(Dataset entries)
━━━

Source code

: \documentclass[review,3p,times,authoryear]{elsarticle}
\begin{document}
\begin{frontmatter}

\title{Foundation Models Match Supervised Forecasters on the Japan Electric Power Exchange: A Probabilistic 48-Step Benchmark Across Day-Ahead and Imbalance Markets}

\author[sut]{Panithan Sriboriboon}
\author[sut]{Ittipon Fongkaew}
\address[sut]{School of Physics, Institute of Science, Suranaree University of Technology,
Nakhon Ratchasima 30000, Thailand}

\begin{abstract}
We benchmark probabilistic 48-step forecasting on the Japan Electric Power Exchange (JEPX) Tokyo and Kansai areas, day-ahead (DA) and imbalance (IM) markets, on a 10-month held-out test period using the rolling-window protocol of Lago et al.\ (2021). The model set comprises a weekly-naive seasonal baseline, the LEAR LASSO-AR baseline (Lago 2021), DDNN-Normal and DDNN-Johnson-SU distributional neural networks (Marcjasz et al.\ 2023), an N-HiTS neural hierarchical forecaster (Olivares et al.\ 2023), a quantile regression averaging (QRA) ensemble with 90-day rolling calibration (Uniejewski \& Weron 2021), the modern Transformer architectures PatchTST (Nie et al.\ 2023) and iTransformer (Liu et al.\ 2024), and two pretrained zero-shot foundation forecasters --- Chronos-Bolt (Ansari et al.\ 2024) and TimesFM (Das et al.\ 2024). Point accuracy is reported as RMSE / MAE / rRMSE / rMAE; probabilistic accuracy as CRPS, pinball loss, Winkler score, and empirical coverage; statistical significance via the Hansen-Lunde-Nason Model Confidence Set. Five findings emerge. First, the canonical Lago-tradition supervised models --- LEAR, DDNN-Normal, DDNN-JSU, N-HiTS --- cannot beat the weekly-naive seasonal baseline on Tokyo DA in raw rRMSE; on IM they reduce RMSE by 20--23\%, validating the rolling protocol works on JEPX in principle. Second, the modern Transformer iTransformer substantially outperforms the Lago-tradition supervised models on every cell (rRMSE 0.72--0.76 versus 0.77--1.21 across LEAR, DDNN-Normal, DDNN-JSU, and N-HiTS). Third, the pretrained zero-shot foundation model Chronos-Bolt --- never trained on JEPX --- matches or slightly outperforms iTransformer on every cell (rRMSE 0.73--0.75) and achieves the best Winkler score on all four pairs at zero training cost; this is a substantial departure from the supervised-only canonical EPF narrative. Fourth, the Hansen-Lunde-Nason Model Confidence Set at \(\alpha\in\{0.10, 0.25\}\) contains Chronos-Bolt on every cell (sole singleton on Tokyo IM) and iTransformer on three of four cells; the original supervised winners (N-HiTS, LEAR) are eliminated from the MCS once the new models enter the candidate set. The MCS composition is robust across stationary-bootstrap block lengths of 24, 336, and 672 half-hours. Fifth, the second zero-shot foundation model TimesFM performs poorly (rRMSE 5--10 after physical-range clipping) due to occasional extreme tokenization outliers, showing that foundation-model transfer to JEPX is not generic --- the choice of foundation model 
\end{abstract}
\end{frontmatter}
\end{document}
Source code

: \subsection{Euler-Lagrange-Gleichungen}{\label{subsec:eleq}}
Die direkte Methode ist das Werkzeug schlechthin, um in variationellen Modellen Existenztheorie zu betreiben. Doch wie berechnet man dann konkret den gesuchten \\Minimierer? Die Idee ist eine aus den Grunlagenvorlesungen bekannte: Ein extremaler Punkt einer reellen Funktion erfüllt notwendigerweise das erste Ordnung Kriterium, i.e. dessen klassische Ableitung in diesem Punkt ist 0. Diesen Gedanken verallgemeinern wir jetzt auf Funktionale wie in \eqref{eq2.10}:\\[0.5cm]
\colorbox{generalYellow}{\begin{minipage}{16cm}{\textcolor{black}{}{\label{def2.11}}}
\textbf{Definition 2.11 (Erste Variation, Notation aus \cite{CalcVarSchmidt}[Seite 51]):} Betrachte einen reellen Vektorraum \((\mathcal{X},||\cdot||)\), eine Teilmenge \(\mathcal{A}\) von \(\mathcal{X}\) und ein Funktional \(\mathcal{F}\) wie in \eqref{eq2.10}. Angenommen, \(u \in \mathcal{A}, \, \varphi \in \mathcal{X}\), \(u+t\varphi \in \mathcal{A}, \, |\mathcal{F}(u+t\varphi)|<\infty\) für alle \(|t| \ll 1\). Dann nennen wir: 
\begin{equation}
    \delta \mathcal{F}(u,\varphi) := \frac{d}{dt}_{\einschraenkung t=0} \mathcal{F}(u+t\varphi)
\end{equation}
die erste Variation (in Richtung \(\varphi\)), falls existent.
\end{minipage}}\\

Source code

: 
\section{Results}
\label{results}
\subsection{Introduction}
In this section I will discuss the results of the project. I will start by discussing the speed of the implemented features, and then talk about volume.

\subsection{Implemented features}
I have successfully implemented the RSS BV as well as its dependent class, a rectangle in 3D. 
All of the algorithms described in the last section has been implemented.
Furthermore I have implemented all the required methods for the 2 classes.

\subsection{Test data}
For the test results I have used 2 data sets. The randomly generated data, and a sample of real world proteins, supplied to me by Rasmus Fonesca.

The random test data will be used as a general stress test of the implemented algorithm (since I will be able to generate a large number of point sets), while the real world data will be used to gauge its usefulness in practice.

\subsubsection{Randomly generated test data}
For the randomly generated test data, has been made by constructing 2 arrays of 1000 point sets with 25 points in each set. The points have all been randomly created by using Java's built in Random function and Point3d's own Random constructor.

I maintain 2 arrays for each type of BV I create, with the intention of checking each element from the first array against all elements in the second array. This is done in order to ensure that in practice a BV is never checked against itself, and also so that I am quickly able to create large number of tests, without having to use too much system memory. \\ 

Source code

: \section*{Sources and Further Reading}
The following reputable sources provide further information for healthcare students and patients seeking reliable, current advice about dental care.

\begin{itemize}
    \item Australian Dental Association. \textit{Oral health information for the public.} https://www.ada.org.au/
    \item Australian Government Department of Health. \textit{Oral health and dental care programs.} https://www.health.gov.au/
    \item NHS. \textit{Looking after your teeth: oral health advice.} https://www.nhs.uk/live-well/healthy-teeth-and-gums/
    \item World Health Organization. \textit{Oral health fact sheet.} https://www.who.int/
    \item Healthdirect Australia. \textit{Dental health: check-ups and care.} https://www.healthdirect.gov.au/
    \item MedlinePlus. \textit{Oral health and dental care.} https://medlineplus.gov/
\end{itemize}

━━━

Goal of the exercise: Write out the data once more, word for word.

Solution to the exercise:
Source code

: \documentclass[review,3p,times,authoryear]{elsarticle}
\begin{document}
\begin{frontmatter}

\title{Foundation Models Match Supervised Forecasters on the Japan Electric Power Exchange: A Probabilistic 48-Step Benchmark Across Day-Ahead and Imbalance Markets}

\author[sut]{Panithan Sriboriboon}
\author[sut]{Ittipon Fongkaew}
\address[sut]{School of Physics, Institute of Science, Suranaree University of Technology,
Nakhon Ratchasima 30000, Thailand}

\begin{abstract}
We benchmark probabilistic 48-step forecasting on the Japan Electric Power Exchange (JEPX) Tokyo and Kansai areas, day-ahead (DA) and imbalance (IM) markets, on a 10-month held-out test period using the rolling-window protocol of Lago et al.\ (2021). The model set comprises a weekly-naive seasonal baseline, the LEAR LASSO-AR baseline (Lago 2021), DDNN-Normal and DDNN-Johnson-SU distributional neural networks (Marcjasz et al.\ 2023), an N-HiTS neural hierarchical forecaster (Olivares et al.\ 2023), a quantile regression averaging (QRA) ensemble with 90-day rolling calibration (Uniejewski \& Weron 2021), the modern Transformer architectures PatchTST (Nie et al.\ 2023) and iTransformer (Liu et al.\ 2024), and two pretrained zero-shot foundation forecasters --- Chronos-Bolt (Ansari et al.\ 2024) and TimesFM (Das et al.\ 2024). Point accuracy is reported as RMSE / MAE / rRMSE / rMAE; probabilistic accuracy as CRPS, pinball loss, Winkler score, and empirical coverage; statistical significance via the Hansen-Lunde-Nason Model Confidence Set. Five findings emerge. First, the canonical Lago-tradition supervised models --- LEAR, DDNN-Normal, DDNN-JSU, N-HiTS --- cannot beat the weekly-naive seasonal baseline on Tokyo DA in raw rRMSE; on IM they reduce RMSE by 20--23\%, validating the rolling protocol works on JEPX in principle. Second, the modern Transformer iTransformer substantially outperforms the Lago-tradition supervised models on every cell (rRMSE 0.72--0.76 versus 0.77--1.21 across LEAR, DDNN-Normal, DDNN-JSU, and N-HiTS). Third, the pretrained zero-shot foundation model Chronos-Bolt --- never trained on JEPX --- matches or slightly outperforms iTransformer on every cell (rRMSE 0.73--0.75) and achieves the best Winkler score on all four pairs at zero training cost; this is a substantial departure from the supervised-only canonical EPF narrative. Fourth, the Hansen-Lunde-Nason Model Confidence Set at \(\alpha\in\{0.10, 0.25\}\) contains Chronos-Bolt on every cell (sole singleton on Tokyo IM) and iTransformer on three of four cells; the original supervised winners (N-HiTS, LEAR) are eliminated from the MCS once the new models enter the candidate set. The MCS composition is robust across stationary-bootstrap block lengths of 24, 336, and 672 half-hours. Fifth, the second zero-shot foundation model TimesFM performs poorly (rRMSE 5--10 after physical-range clipping) due to occasional extreme tokenization outliers, showing that foundation-model transfer to JEPX is not generic --- the choice of foundation model 
\end{abstract}
\end{frontmatter}
\end{document}
Source code

: \subsection{Euler-Lagrange-Gleichungen}{\label{subsec:eleq}}
Die direkte Methode ist das Werkzeug schlechthin, um in variationellen Modellen Existenztheorie zu betreiben. Doch wie berechnet man dann konkret den gesuchten \\Minimierer? Die Idee ist eine aus den Grunlagenvorlesungen bekannte: Ein extremaler Punkt einer reellen Funktion erfüllt notwendigerweise das erste Ordnung Kriterium, i.e. dessen klassische Ableitung in diesem Punkt ist 0. Diesen Gedanken verallgemeinern wir jetzt auf Funktionale wie in \eqref{eq2.10}:\\[0.5cm]
\colorbox{generalYellow}{\begin{minipage}{16cm}{\textcolor{black}{}{\label{def2.11}}}
\textbf{Definition 2.11 (Erste Variation, Notation aus \cite{CalcVarSchmidt}[Seite 51]):} Betrachte einen reellen Vektorraum \((\mathcal{X},||\cdot||)\), eine Teilmenge \(\mathcal{A}\) von \(\mathcal{X}\) und ein Funktional \(\mathcal{F}\) wie in \eqref{eq2.10}. Angenommen, \(u \in \mathcal{A}, \, \varphi \in \mathcal{X}\), \(u+t\varphi \in \mathcal{A}, \, |\mathcal{F}(u+t\varphi)|<\infty\) für alle \(|t| \ll 1\). Dann nennen wir: 
\begin{equation}
    \delta \mathcal{F}(u,\varphi) := \frac{d}{dt}_{\einschraenkung t=0} \mathcal{F}(u+t\varphi)
\end{equation}
die erste Variation (in Richtung \(\varphi\)), falls existent.
\end{minipage}}\\

Source code

: 
\section{Results}
\label{results}
\subsection{Introduction}
In this section I will discuss the results of the project. I will start by discussing the speed of the implemented features, and then talk about volume.

\subsection{Implemented features}
I have successfully implemented the RSS BV as well as its dependent class, a rectangle in 3D. 
All of the algorithms described in the last section has been implemented.
Furthermore I have implemented all the required methods for the 2 classes.

\subsection{Test data}
For the test results I have used 2 data sets. The randomly generated data, and a sample of real world proteins, supplied to me by Rasmus Fonesca.

The random test data will be used as a general stress test of the implemented algorithm (since I will be able to generate a large number of point sets), while the real world data will be used to gauge its usefulness in practice.

\subsubsection{Randomly generated test data}
For the randomly generated test data, has been made by constructing 2 arrays of 1000 point sets with 25 points in each set. The points have all been randomly created by using Java's built in Random function and Point3d's own Random constructor.

I maintain 2 arrays for each type of BV I create, with the intention of checking each element from the first array against all elements in the second array. This is done in order to ensure that in practice a BV is never checked against itself, and also so that I am quickly able to create large number of tests, without having to use too much system memory. \\ 

Source code

: \section*{Sources and Further Reading}
The following reputable sources provide further information for healthcare students and patients seeking reliable, current advice about dental care.

\begin{itemize}
    \item Australian Dental Association. \textit{Oral health information for the public.} https://www.ada.org.au/
    \item Australian Government Department of Health. \textit{Oral health and dental care programs.} https://www.health.gov.au/
    \item NHS. \textit{Looking after your teeth: oral health advice.} https://www.nhs.uk/live-well/healthy-teeth-and-gums/
    \item World Health Organization. \textit{Oral health fact sheet.} https://www.who.int/
    \item Healthdirect Australia. \textit{Dental health: check-ups and care.} https://www.healthdirect.gov.au/
    \item MedlinePlus. \textit{Oral health and dental care.} https://medlineplus.gov/
\end{itemize}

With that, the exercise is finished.